O presidente da Câmara de Lisboa indicou que o executivo terá “sempre um único objetivo: colaborar” com a Assembleia Municipal, estando disponível e aberto ao diálogo com os deputados.

“Essa é a nossa missão: estar aqui para ouvir mais do que falar, porque só assim a nossa cidade pode progredir e os nossos cidadãos poderão ver os seus direitos e interesses atendidos pelos órgãos políticos locais em que votaram”, apontou, acrescentando que é preciso trabalhar em conjunto.

Carlos Moedas assumiu o compromisso de que os eleitos no executivo serão “sempre transparentes”, desde o que fazem ao que dizem.

“Transparentes também naquilo que é o processo que quero ter sempre para o meu executivo, ouvir a Assembleia Municipal, atuar convosco em conjunto”, reforçou.
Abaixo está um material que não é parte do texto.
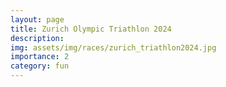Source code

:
 ```yaml
---
layout: page
title: Zurich Olympic Triathlon 2024
description:
img: assets/img/races/zurich_triathlon2024.jpg
importance: 2
category: fun
---
```


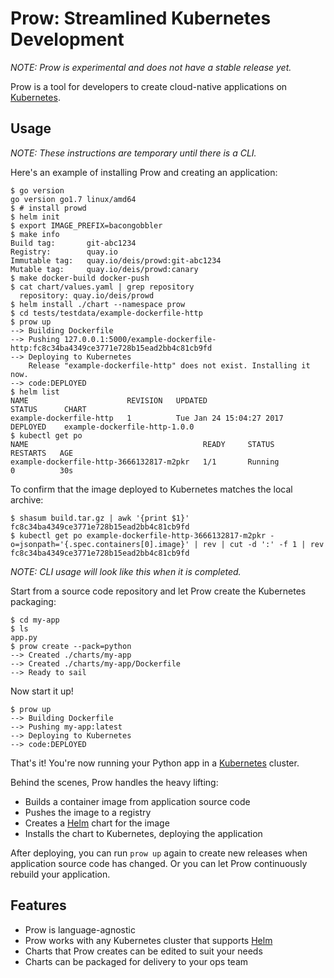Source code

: # Prow: Streamlined Kubernetes Development

_NOTE: Prow is experimental and does not have a stable release yet._

Prow is a tool for developers to create cloud-native applications on [Kubernetes][].

## Usage

_NOTE: These instructions are temporary until there is a CLI._

Here's an example of installing Prow and creating an application:

```
$ go version
go version go1.7 linux/amd64
$ # install prowd
$ helm init
$ export IMAGE_PREFIX=bacongobbler
$ make info
Build tag:       git-abc1234
Registry:        quay.io
Immutable tag:   quay.io/deis/prowd:git-abc1234
Mutable tag:     quay.io/deis/prowd:canary
$ make docker-build docker-push
$ cat chart/values.yaml | grep repository
  repository: quay.io/deis/prowd
$ helm install ./chart --namespace prow
$ cd tests/testdata/example-dockerfile-http
$ prow up
--> Building Dockerfile
--> Pushing 127.0.0.1:5000/example-dockerfile-http:fc8c34ba4349ce3771e728b15ead2bb4c81cb9fd
--> Deploying to Kubernetes
    Release "example-dockerfile-http" does not exist. Installing it now.
--> code:DEPLOYED
$ helm list
NAME                      REVISION   UPDATED                     STATUS      CHART
example-dockerfile-http   1          Tue Jan 24 15:04:27 2017    DEPLOYED    example-dockerfile-http-1.0.0
$ kubectl get po
NAME                                       READY     STATUS             RESTARTS   AGE
example-dockerfile-http-3666132817-m2pkr   1/1       Running            0          30s
```

To confirm that the image deployed to Kubernetes matches the local archive:

```
$ shasum build.tar.gz | awk '{print $1}'
fc8c34ba4349ce3771e728b15ead2bb4c81cb9fd
$ kubectl get po example-dockerfile-http-3666132817-m2pkr -o=jsonpath='{.spec.containers[0].image}' | rev | cut -d ':' -f 1 | rev
fc8c34ba4349ce3771e728b15ead2bb4c81cb9fd
```

_NOTE: CLI usage will look like this when it is completed._

Start from a source code repository and let Prow create the Kubernetes packaging:

```
$ cd my-app
$ ls
app.py
$ prow create --pack=python
--> Created ./charts/my-app
--> Created ./charts/my-app/Dockerfile
--> Ready to sail
```

Now start it up!

```
$ prow up
--> Building Dockerfile
--> Pushing my-app:latest
--> Deploying to Kubernetes
--> code:DEPLOYED
```

That's it! You're now running your Python app in a [Kubernetes][] cluster.

Behind the scenes, Prow handles the heavy lifting:

- Builds a container image from application source code
- Pushes the image to a registry
- Creates a [Helm][] chart for the image
- Installs the chart to Kubernetes, deploying the application

After deploying, you can run `prow up` again to create new releases when
application source code has changed. Or you can let Prow continuously rebuild
your application.

## Features

- Prow is language-agnostic
- Prow works with any Kubernetes cluster that supports [Helm][]
- Charts that Prow creates can be edited to suit your needs
- Charts can be packaged for delivery to your ops team

[Kubernetes]: https://kubernetes.io/
[Helm]: https://github.com/kubernetes/helm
“Não podemos abdicar, obviamente, daquilo que é o nosso programa de mudança, daquilo que queremos para Lisboa e daquilo que os lisboetas votaram e, para isso, é preciso que em conjunto trabalhemos, trabalhemos para conseguir dividir, de certa forma, uma política que é muitas vezes emocional e também racional, conseguir retirar muitas vezes as emoções, para que de forma racional possamos melhorar aquilo que prometemos aos lisboetas, aprofundar convosco e com lealdade partidária e com diferenças trazer a Lisboa o melhor, é isso que entendo como ‘Novos Tempos’”, indicou o presidente do executivo camarário.

Sobre o futuro da capital, o social-democrata defendeu “uma Lisboa das pessoas para as pessoas”, apelando ao apoio da Assembleia Municipal “para ajudar aqueles que menos têm, aqueles que mais sofrem, aqueles que mais sofreram durante a pandemia”, mas também para investir na inovação, na tecnologia e na ciência, permitindo que a cidade tenha uma maior produtividade para criar mais emprego e mais oportunidades, sem esquecer a área da cultura, “que deve ser sempre o centro da ação política”.

“Queremos mudar para melhor, queremos construir e queremos ter-vos ao nosso lado, queremos muito estar aqui”, frisou Carlos Moedas, deixando a promessa de estar “sempre presente quando possa” nas reunião da Assembleia Municipal de Lisboa.

Em 18 de outubro, a cabeça de lista da coligação “Mais Lisboa” (PS/Livre) à Assembleia Municipal de Lisboa, Rosário Farmhouse, foi eleita presidente deste órgão deliberativo do município da capital e comprometeu-se a promover o diálogo sobre o futuro da cidade.

Nas eleições autárquicas de 26 de setembro, a coligação "Novos Tempos" (PSD/CDS-PP/MPT/PPM/Aliança) venceu a Assembleia Municipal de Lisboa, com menos de mil votos de diferença em relação ao PS/Livre, sendo que ambas as coligações elegeram 17 deputados municipais.

O PSD/CDS-PP/MPT/PPM/Aliança obteve 31,16% dos votos (75.670), seguindo-se a coligação PS/Livre com 30,80% dos votos (74.784).

A CDU (coligação que junta PCP e 'Verdes') elegeu seis deputados, com 26.882 votos (11,07%), o BE conseguiu quatro eleitos, ao registar 18.518 votos (7,63%), enquanto a Iniciativa Liberal conseguiu 5,95% dos votos, elegendo três deputados, o Chega três deputados (5,35%) e o PAN um deputado (3,53%).